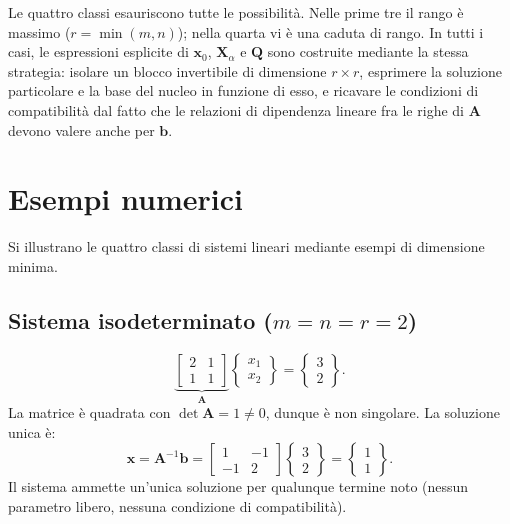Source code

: \begin{oss}
	Le quattro classi esauriscono tutte le possibilit\`a. Nelle prime tre il rango \`e massimo ($r=\min(m,n)$); nella quarta vi \`e una caduta di rango. In tutti i casi, le espressioni esplicite di $\bm{x}_0$, $\bm{X}_\alpha$ e $\bm{Q}$ sono costruite mediante la stessa strategia: isolare un blocco invertibile di dimensione $r\times r$, esprimere la soluzione particolare e la base del nucleo in funzione di esso, e ricavare le condizioni di compatibilit\`a dal fatto che le relazioni di dipendenza lineare fra le righe di $\bm{A}$ devono valere anche per $\bm{b}$.
\end{oss}

\section{Esempi numerici}


Si illustrano le quattro classi di sistemi lineari mediante esempi di dimensione minima.

\subsection{Sistema isodeterminato
	(\texorpdfstring{$m=n=r=2$}{m=n=r=2})}

\begin{equation}
	\underbrace{\begin{bmatrix} 2 & 1 \\ 1 & 1 \end{bmatrix}}_{\bm{A}}
	\begin{Bmatrix} x_1 \\ x_2 \end{Bmatrix}
	= \begin{Bmatrix} 3 \\ 2 \end{Bmatrix}.
\end{equation}
La matrice \`e quadrata con $\det\bm{A}=1 \neq 0$, dunque \`e non singolare. La soluzione unica \`e:
\begin{equation}
	\bm{x} = \bm{A}^{-1}\bm{b}
	= \begin{bmatrix} 1 & -1 \\ -1 & 2 \end{bmatrix}
	\begin{Bmatrix} 3 \\ 2 \end{Bmatrix}
	= \begin{Bmatrix} 1 \\ 1 \end{Bmatrix}.
\end{equation}
Il sistema ammette un'unica soluzione per qualunque termine noto
(nessun parametro libero, nessuna condizione di compatibilit\`a).


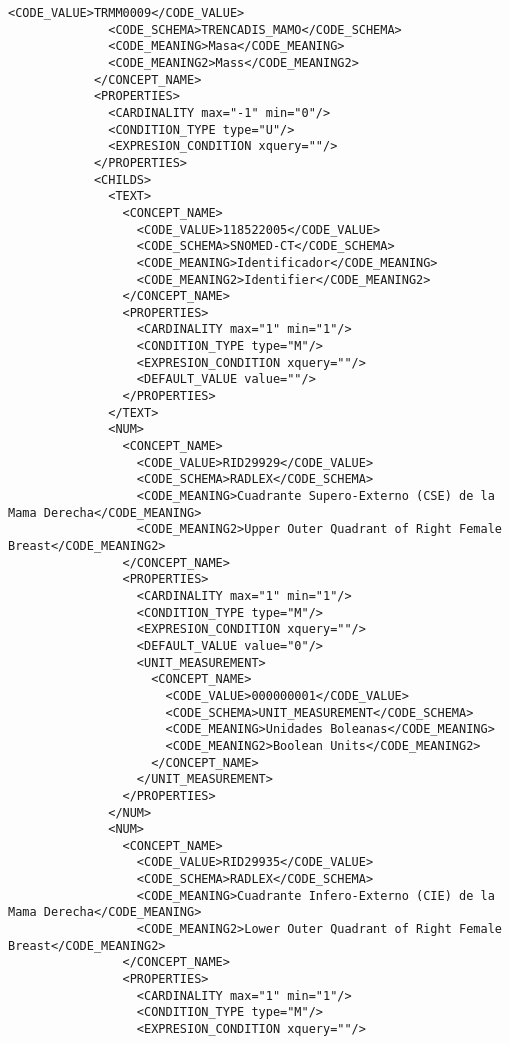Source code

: \begin{lstlisting}[label=some-code,caption=Some Code]
              <CODE_VALUE>TRMM0009</CODE_VALUE>
              <CODE_SCHEMA>TRENCADIS_MAMO</CODE_SCHEMA>
              <CODE_MEANING>Masa</CODE_MEANING>
              <CODE_MEANING2>Mass</CODE_MEANING2>
            </CONCEPT_NAME>
            <PROPERTIES>
              <CARDINALITY max="-1" min="0"/>
              <CONDITION_TYPE type="U"/>
              <EXPRESION_CONDITION xquery=""/>
            </PROPERTIES>
            <CHILDS>
              <TEXT>
                <CONCEPT_NAME>
                  <CODE_VALUE>118522005</CODE_VALUE>
                  <CODE_SCHEMA>SNOMED-CT</CODE_SCHEMA>
                  <CODE_MEANING>Identificador</CODE_MEANING>
                  <CODE_MEANING2>Identifier</CODE_MEANING2>
                </CONCEPT_NAME>
                <PROPERTIES>
                  <CARDINALITY max="1" min="1"/>
                  <CONDITION_TYPE type="M"/>
                  <EXPRESION_CONDITION xquery=""/>
                  <DEFAULT_VALUE value=""/>
                </PROPERTIES>
              </TEXT>
              <NUM>
                <CONCEPT_NAME>
                  <CODE_VALUE>RID29929</CODE_VALUE>
                  <CODE_SCHEMA>RADLEX</CODE_SCHEMA>
                  <CODE_MEANING>Cuadrante Supero-Externo (CSE) de la Mama Derecha</CODE_MEANING>
                  <CODE_MEANING2>Upper Outer Quadrant of Right Female Breast</CODE_MEANING2>
                </CONCEPT_NAME>
                <PROPERTIES>
                  <CARDINALITY max="1" min="1"/>
                  <CONDITION_TYPE type="M"/>
                  <EXPRESION_CONDITION xquery=""/>
                  <DEFAULT_VALUE value="0"/>
                  <UNIT_MEASUREMENT>
                    <CONCEPT_NAME>
                      <CODE_VALUE>000000001</CODE_VALUE>
                      <CODE_SCHEMA>UNIT_MEASUREMENT</CODE_SCHEMA>
                      <CODE_MEANING>Unidades Boleanas</CODE_MEANING>
                      <CODE_MEANING2>Boolean Units</CODE_MEANING2>
                    </CONCEPT_NAME>
                  </UNIT_MEASUREMENT>
                </PROPERTIES>
              </NUM>
              <NUM>
                <CONCEPT_NAME>
                  <CODE_VALUE>RID29935</CODE_VALUE>
                  <CODE_SCHEMA>RADLEX</CODE_SCHEMA>
                  <CODE_MEANING>Cuadrante Infero-Externo (CIE) de la Mama Derecha</CODE_MEANING>
                  <CODE_MEANING2>Lower Outer Quadrant of Right Female Breast</CODE_MEANING2>
                </CONCEPT_NAME>
                <PROPERTIES>
                  <CARDINALITY max="1" min="1"/>
                  <CONDITION_TYPE type="M"/>
                  <EXPRESION_CONDITION xquery=""/>

\end{lstlisting}
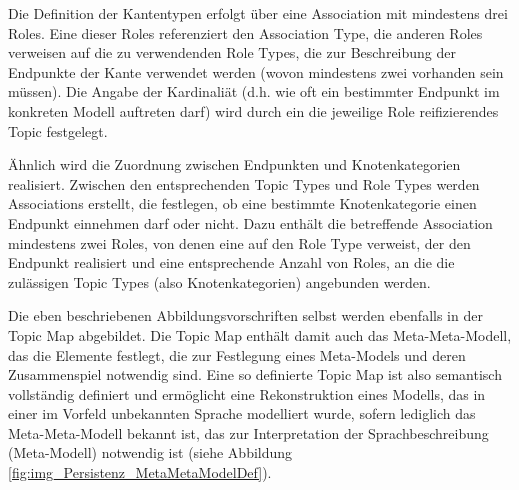 Die Definition der Kantentypen erfolgt über eine Association mit mindestens drei Roles. 
Eine dieser Roles referenziert den Association Type, die anderen Roles verweisen auf die zu verwendenden Role Types, die zur Beschreibung der Endpunkte der Kante verwendet werden (wovon mindestens zwei vorhanden sein müssen). Die Angabe der Kardinaliät (d.h. wie oft ein bestimmter Endpunkt im konkreten Modell auftreten darf) wird durch ein die jeweilige Role reifizierendes Topic festgelegt.

Ähnlich wird die Zuordnung zwischen Endpunkten und Knotenkategorien realisiert. Zwischen den entsprechenden Topic Types und Role Types werden Associations erstellt, die festlegen, ob eine bestimmte Knotenkategorie einen Endpunkt einnehmen darf oder nicht. Dazu enthält die betreffende Association mindestens zwei Roles, von denen eine auf den Role Type verweist, der den Endpunkt realisiert und eine entsprechende Anzahl von Roles, an die die zulässigen Topic Types (also Knotenkategorien) angebunden werden.

Die eben beschriebenen Abbildungsvorschriften selbst werden ebenfalls in der Topic Map abgebildet. Die Topic Map enthält damit auch das Meta-Meta-Modell, das die Elemente festlegt, die zur Festlegung eines Meta-Models und deren Zusammenspiel notwendig sind. Eine so definierte Topic Map ist also semantisch vollständig definiert und ermöglicht eine Rekonstruktion eines Modells, das in einer im Vorfeld unbekannten Sprache modelliert wurde, sofern lediglich das Meta-Meta-Modell bekannt ist, das zur Interpretation der Sprachbeschreibung (Meta-Modell) notwendig ist (siehe Abbildung \ref{fig:img_Persistenz_MetaMetaModelDef}).

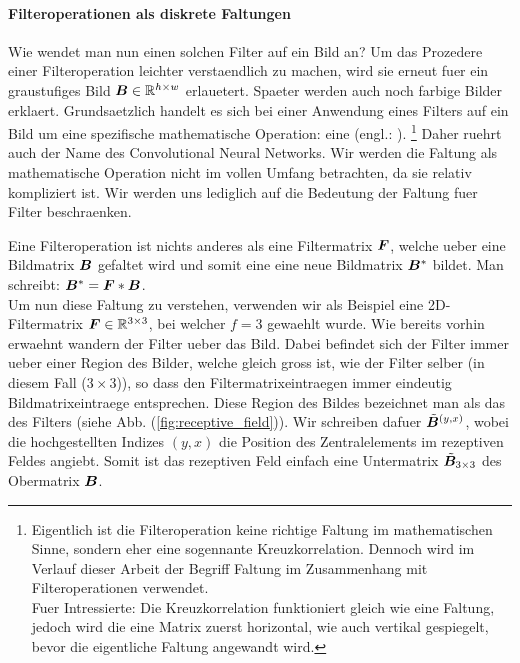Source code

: \documentclass[../main]{subfiles}
\begin{document}
\para{}
\cite{Markl}

\paragraph{Filteroperationen als diskrete Faltungen}
Wie wendet man nun einen solchen Filter auf ein Bild an? Um das Prozedere einer
Filteroperation leichter verstaendlich zu machen, wird sie erneut fuer ein
graustufiges Bild $\bm{B} \in \mathbb{R}^{h \times w}$ erlauetert. Spaeter werden auch noch farbige
Bilder erklaert.
\para{}
Grundsaetzlich handelt es sich bei einer Anwendung eines Filters auf ein Bild um
eine spezifische mathematische Operation: eine  (engl.:
).
\footnote{
  Eigentlich ist die Filteroperation keine richtige Faltung im mathematischen
  Sinne, sondern eher eine sogennante Kreuzkorrelation. Dennoch wird im Verlauf
  dieser Arbeit der Begriff Faltung im Zusammenhang mit Filteroperationen verwendet.\\
  Fuer Intressierte: Die Kreuzkorrelation funktioniert gleich wie eine Faltung,
  jedoch wird die eine Matrix zuerst horizontal, wie auch vertikal gespiegelt,
  bevor die eigentliche Faltung angewandt wird.
}
Daher ruehrt auch der Name des Convolutional Neural Networks.
Wir werden die Faltung als mathematische Operation nicht im vollen Umfang
betrachten, da sie relativ kompliziert ist. Wir werden uns lediglich auf die
Bedeutung der Faltung fuer Filter beschraenken.
\para{}

Eine Filteroperation ist nichts anderes als eine Filtermatrix $\bm{F}$, welche ueber eine
Bildmatrix $\bm{B}$ gefaltet wird und somit eine eine neue Bildmatrix
$\bm{B}^*$ bildet. Man schreibt: $\bm{B}^* = \bm{F} * \bm{B}$.\\
Um nun diese Faltung zu verstehen, verwenden wir als Beispiel eine
2D-Filtermatrix $\bm{F} \in \mathbb{R}^{3 \times 3}$, bei welcher
$f = 3$ gewaehlt wurde.
Wie bereits vorhin erwaehnt wandern der Filter ueber das Bild. Dabei befindet
sich der Filter immer ueber einer Region des Bilder, welche gleich gross ist,
wie der Filter selber (in diesem Fall ($3 \times 3$)), so dass den Filtermatrixeintraegen immer eindeutig
Bildmatrixeintraege entsprechen. Diese Region des Bildes bezeichnet man als das
 des Filters (siehe Abb. (\ref{fig:receptive_field})). Wir schreiben dafuer
$\tilde{\bm{B}}^{(y,x)}$, wobei die hochgestellten Indizes $(y,x)$ die Position
des Zentralelements im rezeptiven Feldes angiebt. Somit ist das rezeptiven Feld einfach eine
Untermatrix $\tilde{\bm{B}}_{3 \times 3}$ des Obermatrix $\bm{B}$.
\end{document}
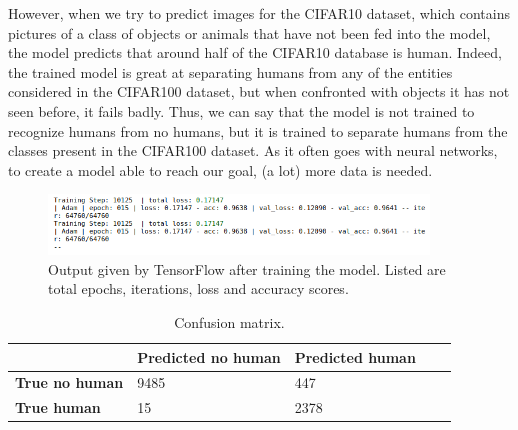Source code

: However, when we try to predict images for the CIFAR10 dataset, which contains pictures of a class of objects or animals that have not been fed into the model, the model predicts that around half of the CIFAR10 database is human. Indeed, the trained model is great at separating humans from any of the entities considered in the CIFAR100 dataset, but when confronted with objects it has not seen before, it fails badly. Thus, we can say that the model is not trained to recognize humans from no humans, but it is trained to separate humans from the classes present in the CIFAR100 dataset. As it often goes with neural networks, to create a model able to reach our goal, (a lot) more data is needed.

\begin{figure}[h!]
	\centering
	\includegraphics[width=0.9\textwidth]{../figures/result.png}
	\caption{Output given by TensorFlow after training the model. Listed are total epochs, iterations, loss and accuracy scores.
		\label{fig:results}}
\end{figure}
\begin{table}[h]
	\centering
	\caption{Confusion matrix. \label{tab:conf}}
	\begin{tabular}{l|llll}
		& \textbf{Predicted no human} & \textbf{Predicted human} \\ \hline
		\textbf{True no human}         &    9485                        & 447   \\ 
		\textbf{True human}          & 15                         & 2378     \\
	\end{tabular}
\end{table}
·····
Task details
Only these lines belong in the answer: the first line of the listing above through the line holding "(nessun parametro libero, nessuna", printed exactly and without pictures.

Answer to the problem
Source code

: \begin{oss}
	Le quattro classi esauriscono tutte le possibilit\`a. Nelle prime tre il rango \`e massimo ($r=\min(m,n)$); nella quarta vi \`e una caduta di rango. In tutti i casi, le espressioni esplicite di $\bm{x}_0$, $\bm{X}_\alpha$ e $\bm{Q}$ sono costruite mediante la stessa strategia: isolare un blocco invertibile di dimensione $r\times r$, esprimere la soluzione particolare e la base del nucleo in funzione di esso, e ricavare le condizioni di compatibilit\`a dal fatto che le relazioni di dipendenza lineare fra le righe di $\bm{A}$ devono valere anche per $\bm{b}$.
\end{oss}

\section{Esempi numerici}


Si illustrano le quattro classi di sistemi lineari mediante esempi di dimensione minima.

\subsection{Sistema isodeterminato
	(\texorpdfstring{$m=n=r=2$}{m=n=r=2})}

\begin{equation}
	\underbrace{\begin{bmatrix} 2 & 1 \\ 1 & 1 \end{bmatrix}}_{\bm{A}}
	\begin{Bmatrix} x_1 \\ x_2 \end{Bmatrix}
	= \begin{Bmatrix} 3 \\ 2 \end{Bmatrix}.
\end{equation}
La matrice \`e quadrata con $\det\bm{A}=1 \neq 0$, dunque \`e non singolare. La soluzione unica \`e:
\begin{equation}
	\bm{x} = \bm{A}^{-1}\bm{b}
	= \begin{bmatrix} 1 & -1 \\ -1 & 2 \end{bmatrix}
	\begin{Bmatrix} 3 \\ 2 \end{Bmatrix}
	= \begin{Bmatrix} 1 \\ 1 \end{Bmatrix}.
\end{equation}
Il sistema ammette un'unica soluzione per qualunque termine noto
(nessun parametro libero, nessuna condizione di compatibilit\`a).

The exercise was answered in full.